■ **What you should do**
Among the records below, how many lines contain the word "baseurl"? The answer is a single number.

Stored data
┌──
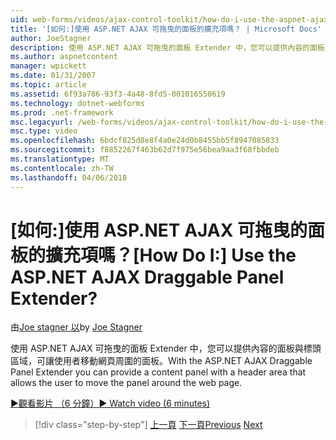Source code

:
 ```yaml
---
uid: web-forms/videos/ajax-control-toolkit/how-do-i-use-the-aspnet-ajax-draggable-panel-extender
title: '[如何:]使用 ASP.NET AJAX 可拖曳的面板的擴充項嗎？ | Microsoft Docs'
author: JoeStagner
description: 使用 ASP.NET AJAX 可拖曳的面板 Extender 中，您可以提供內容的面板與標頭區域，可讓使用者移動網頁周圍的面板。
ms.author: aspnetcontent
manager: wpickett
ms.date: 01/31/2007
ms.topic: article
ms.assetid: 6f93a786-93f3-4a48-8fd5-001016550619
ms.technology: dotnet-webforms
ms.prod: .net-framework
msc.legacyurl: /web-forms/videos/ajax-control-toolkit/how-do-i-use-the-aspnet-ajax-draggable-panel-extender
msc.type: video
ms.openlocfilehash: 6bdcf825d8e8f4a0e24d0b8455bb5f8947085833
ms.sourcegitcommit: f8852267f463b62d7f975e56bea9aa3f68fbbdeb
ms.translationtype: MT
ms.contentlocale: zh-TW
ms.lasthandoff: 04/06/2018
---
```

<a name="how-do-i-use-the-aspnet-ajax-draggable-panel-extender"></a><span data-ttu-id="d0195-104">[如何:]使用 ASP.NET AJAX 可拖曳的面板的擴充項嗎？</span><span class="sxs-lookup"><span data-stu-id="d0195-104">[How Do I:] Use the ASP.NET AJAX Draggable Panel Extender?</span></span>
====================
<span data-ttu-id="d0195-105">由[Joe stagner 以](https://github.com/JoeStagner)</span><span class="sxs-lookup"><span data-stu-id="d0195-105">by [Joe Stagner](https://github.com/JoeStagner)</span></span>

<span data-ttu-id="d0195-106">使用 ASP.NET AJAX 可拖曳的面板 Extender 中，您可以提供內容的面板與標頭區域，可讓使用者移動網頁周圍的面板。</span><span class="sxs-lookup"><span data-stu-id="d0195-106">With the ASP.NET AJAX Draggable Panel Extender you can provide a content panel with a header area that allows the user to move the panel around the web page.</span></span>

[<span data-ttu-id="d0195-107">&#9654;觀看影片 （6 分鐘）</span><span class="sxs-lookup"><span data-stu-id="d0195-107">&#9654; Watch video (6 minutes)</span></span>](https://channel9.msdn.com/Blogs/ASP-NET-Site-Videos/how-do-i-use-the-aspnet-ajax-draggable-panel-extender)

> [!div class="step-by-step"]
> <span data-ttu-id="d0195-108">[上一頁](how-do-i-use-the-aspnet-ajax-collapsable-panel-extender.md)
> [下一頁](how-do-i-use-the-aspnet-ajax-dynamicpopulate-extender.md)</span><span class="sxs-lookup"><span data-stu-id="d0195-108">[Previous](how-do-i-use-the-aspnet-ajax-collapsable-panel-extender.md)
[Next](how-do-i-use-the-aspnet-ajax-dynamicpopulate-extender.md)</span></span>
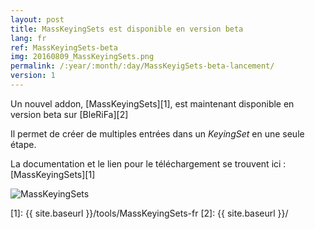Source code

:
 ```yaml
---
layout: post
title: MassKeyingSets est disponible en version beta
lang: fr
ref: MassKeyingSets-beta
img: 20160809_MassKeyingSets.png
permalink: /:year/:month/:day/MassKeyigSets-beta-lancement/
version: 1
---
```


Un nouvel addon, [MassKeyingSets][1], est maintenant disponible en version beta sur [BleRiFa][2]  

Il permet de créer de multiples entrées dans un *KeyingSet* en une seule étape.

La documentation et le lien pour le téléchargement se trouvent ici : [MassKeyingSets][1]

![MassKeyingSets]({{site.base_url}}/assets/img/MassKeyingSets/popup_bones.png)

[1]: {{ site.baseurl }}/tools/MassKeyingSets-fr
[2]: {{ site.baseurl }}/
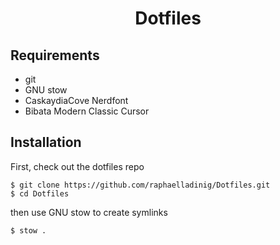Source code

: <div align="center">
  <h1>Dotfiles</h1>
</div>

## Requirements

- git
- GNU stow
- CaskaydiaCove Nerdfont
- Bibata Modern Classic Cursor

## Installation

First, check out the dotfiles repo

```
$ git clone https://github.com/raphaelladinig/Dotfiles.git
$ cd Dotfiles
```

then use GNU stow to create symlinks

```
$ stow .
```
└──
■ **Answer space**
2